Он, думавший, что «быть убитым — входит в обязанности врага», теперь видит врага воочию: в колонне пленных, возвращающихся на родину японцев. И вдруг понимает, что храбрейший из врагов — не тот, кто «семь ночей продержался под нашим огнем», а тот, кто имел мужество, уходя, на прощанье махнуть нам рукой, искалеченной в бою и вылеченной нашим лекарем… в этом рискованном оксюмороне ненависти-любви на мгновенье проглядывает в Симонове великий поэт.
Военкор же в отбитой у японцев штабной палатке «между сумками, саблями и термосами, в груде ржавых трофеев, на пыльном полу» находит фотографию женщины «с чужими косыми глазами»; она снизу вверх улыбается ему «запоздалой бумажной улыбкой», а он с деланным гусарским равнодушием: «Недурна» — роняет снимок под ноги…
Аукнется же ему из горя войны эта победоносная снисходительность.
Но горе войны еще не обрушилось на молодого поэта, чьи халхингольские циклы и воинские поэмы, опубликованные в лучших столичных журналах, приносят ему славу блестящего автора (не только поэта, но и журналиста, и драматурга, но прежде всего — поэта героической воинской складки).
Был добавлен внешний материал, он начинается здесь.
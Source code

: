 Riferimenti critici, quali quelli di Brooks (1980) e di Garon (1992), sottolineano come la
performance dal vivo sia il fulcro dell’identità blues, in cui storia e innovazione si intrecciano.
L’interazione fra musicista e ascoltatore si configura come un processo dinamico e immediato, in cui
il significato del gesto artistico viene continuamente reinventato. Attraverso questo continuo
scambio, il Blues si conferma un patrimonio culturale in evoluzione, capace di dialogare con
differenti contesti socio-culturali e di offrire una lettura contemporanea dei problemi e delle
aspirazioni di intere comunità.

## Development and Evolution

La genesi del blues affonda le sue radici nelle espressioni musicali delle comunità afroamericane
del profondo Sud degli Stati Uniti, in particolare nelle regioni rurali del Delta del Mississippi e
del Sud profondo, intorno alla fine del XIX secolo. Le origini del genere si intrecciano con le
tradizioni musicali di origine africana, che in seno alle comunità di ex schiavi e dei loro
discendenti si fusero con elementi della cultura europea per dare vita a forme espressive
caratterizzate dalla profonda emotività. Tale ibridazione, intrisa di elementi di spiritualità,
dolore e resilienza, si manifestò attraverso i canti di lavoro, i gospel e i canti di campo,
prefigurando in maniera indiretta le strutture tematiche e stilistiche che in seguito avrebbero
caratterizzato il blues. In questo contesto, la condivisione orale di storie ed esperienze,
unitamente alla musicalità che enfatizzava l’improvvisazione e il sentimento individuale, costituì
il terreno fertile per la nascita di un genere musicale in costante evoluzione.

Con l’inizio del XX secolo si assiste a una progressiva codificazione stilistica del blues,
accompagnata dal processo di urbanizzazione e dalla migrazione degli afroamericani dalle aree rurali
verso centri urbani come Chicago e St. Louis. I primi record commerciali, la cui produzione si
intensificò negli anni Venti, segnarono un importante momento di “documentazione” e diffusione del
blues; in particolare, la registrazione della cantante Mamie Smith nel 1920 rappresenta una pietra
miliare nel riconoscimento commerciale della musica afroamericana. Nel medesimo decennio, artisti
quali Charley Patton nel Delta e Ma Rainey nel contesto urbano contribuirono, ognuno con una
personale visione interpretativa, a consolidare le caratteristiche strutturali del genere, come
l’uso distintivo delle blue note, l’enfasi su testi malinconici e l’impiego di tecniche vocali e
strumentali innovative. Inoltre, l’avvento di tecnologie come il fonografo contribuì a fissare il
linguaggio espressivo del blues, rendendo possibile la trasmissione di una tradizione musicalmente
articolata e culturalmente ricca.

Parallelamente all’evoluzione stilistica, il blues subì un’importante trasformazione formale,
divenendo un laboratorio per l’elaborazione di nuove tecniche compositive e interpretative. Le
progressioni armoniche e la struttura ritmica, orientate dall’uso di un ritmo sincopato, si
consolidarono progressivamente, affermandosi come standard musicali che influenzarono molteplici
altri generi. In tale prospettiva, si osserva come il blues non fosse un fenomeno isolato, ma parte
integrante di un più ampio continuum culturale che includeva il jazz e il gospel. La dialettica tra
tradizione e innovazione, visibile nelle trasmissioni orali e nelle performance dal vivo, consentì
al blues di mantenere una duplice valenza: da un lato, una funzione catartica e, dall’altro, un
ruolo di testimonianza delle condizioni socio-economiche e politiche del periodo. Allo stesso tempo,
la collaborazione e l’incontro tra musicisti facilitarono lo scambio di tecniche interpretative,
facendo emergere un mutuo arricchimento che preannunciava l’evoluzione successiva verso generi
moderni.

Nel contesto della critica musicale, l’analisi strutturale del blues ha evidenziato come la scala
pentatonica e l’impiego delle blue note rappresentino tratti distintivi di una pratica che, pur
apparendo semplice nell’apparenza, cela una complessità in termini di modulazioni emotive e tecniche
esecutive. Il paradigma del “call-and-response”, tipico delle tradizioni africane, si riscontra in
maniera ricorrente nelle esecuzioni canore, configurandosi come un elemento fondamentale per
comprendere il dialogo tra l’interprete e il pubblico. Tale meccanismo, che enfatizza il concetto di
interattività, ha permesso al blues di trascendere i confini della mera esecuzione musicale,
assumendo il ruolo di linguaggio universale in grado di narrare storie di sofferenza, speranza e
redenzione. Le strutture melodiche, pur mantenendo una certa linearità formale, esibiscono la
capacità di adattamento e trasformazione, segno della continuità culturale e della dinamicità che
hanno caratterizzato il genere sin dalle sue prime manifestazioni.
До великой войны — уже считанные месяцы.
Четверть века спустя, готовя собрание сочинений, Симонов наткнется на листок со стихотворением, в свое время так и не напечатанным и напрочь уже забытым, — и сообразит, что это первое, что он написал, когда началась война:
Июнь. Интендантство.Шинель с непривычки длинна.Мать застыла в дверях. Что это значит?Нет, она не заплачет. Что же делать — война!«А во сколько твой поезд?»И все же заплачет…
Поразительно, как сразу изменилась «походка стиха»: вместо строевого шага — валкая перебежка… Именно такой «шатающийся» говорок станет опознавательным у следующего поэтического поколения, у «мальчиков Державы», которым суждено шагнуть в бой со студенческой, а то и со школьной скамьи. Впрочем, переклички понятны: на литинститутских семинарах старшие и младшие «обчитывали» друг друга, всё подхватывалось, и Симонов в монгольсекой поэме «Далеко на Востоке» уже попробовал мерный дольник. Однако тронув этот стиль (который будет доведен до принципиальной завершенности Михаилом Лукониным), Симонов с началом войны решительно возвращается к четкой классической просодии. Ему не нужно обновление голоса: вся система мыслей и чувств обновлена так резко, что словесное перемодулирование лишь отвлечет от перемены, подменит суть. А суть такова:
…Война не такая, какой мы писали ее, —Это горькая штука.
Написано — в июне 1941-го.
В мае 1945-го, оглядываясь на четыре военных года, Симонов замкнет их той же нотой:
Не той, что из сказок, не той, что с пеленок,Не той, что была по учебникам пройдена,А той, что пылала в глазах воспаленных, А той, что рыдала, — мне помнится Родина…
Сказок он из детства не вынес, Арины Родионовны рядом не было. По учебникам что требовалось выучил, экзамены сдал. Все необходимые символы эпохи в стихах, как и прежде, обозначены: советская власть, большевики, революция, родина… Этих символов (сравнительно с другими поэтами первого советского поколения) попрежнему мало, и, как правило, они возникают у Симонова в «третьем лице». В надписи «Большевики не сдаются», нацарапанной кровью на танковой броне. В крике «За Родину!» при начале атаки. А если от первого лица, то это чисто воинские символы. «Красный флаг над желтым песком».